= Beginning of Section =

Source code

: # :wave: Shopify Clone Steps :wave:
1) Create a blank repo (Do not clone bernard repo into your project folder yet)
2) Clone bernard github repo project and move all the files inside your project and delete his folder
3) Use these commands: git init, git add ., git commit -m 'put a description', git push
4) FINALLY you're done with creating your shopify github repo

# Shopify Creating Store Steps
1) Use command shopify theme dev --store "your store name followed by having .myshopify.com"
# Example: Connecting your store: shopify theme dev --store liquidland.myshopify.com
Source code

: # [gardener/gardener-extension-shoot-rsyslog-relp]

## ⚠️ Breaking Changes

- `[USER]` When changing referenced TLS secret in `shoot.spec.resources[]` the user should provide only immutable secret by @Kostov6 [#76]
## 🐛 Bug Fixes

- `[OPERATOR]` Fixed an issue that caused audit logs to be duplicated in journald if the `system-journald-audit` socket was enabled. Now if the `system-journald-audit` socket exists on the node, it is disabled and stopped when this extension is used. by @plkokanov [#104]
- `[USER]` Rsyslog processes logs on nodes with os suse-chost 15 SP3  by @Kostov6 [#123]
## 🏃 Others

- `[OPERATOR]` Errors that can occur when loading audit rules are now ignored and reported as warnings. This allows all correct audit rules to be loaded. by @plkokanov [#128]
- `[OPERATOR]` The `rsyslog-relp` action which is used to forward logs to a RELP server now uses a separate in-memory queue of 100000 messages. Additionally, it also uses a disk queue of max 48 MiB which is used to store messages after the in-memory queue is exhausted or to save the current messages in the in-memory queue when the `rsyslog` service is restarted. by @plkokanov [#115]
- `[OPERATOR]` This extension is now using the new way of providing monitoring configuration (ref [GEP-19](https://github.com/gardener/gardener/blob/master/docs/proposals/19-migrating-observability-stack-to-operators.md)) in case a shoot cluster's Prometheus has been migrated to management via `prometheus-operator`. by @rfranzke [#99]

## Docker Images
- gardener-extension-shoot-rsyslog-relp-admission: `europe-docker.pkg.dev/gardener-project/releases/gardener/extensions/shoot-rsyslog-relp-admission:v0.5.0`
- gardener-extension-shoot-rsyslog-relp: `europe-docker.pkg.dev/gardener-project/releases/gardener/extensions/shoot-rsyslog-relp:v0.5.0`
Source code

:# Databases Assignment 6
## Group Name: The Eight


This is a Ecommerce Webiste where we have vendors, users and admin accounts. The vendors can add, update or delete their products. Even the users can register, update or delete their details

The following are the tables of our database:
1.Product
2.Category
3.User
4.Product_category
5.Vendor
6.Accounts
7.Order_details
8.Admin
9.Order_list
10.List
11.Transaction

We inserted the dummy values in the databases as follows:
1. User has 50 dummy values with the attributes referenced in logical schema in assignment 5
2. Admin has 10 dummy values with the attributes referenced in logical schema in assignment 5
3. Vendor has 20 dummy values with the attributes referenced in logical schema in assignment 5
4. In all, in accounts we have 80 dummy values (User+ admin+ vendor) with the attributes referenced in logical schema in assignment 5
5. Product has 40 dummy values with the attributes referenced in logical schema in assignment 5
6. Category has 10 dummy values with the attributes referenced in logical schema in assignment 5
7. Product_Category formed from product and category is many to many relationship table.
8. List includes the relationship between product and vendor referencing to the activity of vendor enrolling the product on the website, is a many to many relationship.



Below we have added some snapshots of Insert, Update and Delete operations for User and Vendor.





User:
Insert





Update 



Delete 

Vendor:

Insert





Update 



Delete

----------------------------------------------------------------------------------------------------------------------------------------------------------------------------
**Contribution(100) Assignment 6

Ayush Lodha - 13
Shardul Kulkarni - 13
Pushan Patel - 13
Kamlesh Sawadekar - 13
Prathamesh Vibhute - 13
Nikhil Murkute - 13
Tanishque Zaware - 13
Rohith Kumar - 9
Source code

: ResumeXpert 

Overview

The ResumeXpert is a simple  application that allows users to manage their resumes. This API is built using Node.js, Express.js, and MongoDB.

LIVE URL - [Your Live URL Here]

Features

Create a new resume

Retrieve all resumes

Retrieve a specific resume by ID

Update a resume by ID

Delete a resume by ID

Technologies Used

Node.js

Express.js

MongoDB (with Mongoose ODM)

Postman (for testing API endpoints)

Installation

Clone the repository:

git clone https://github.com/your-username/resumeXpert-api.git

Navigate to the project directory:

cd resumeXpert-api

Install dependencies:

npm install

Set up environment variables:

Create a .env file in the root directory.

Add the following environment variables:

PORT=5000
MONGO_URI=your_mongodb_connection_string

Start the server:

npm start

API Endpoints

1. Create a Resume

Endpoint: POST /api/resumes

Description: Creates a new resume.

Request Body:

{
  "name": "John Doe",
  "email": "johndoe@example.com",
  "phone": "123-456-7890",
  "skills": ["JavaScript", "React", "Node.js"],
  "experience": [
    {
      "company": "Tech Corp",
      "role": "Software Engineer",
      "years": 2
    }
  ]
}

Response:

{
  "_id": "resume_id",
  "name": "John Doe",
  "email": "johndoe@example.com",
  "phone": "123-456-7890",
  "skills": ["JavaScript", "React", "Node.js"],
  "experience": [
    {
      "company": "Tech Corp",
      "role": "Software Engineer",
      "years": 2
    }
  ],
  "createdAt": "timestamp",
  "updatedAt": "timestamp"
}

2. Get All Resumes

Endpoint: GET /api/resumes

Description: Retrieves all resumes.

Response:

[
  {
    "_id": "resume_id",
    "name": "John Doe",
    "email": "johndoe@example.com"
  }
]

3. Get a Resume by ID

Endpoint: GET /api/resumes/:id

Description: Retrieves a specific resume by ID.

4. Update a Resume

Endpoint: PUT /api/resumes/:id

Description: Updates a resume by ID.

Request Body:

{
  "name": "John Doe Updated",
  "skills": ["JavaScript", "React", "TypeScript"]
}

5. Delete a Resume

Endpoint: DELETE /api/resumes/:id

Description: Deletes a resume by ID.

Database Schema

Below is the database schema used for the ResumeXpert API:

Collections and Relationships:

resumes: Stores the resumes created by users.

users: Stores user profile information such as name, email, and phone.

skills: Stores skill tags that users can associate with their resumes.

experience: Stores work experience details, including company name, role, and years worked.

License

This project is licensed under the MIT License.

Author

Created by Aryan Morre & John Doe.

= End of Section =

### Directions
Search the data above for the word "Express" and say how many lines contain it, giving only that number.

### Answer for this exercise
2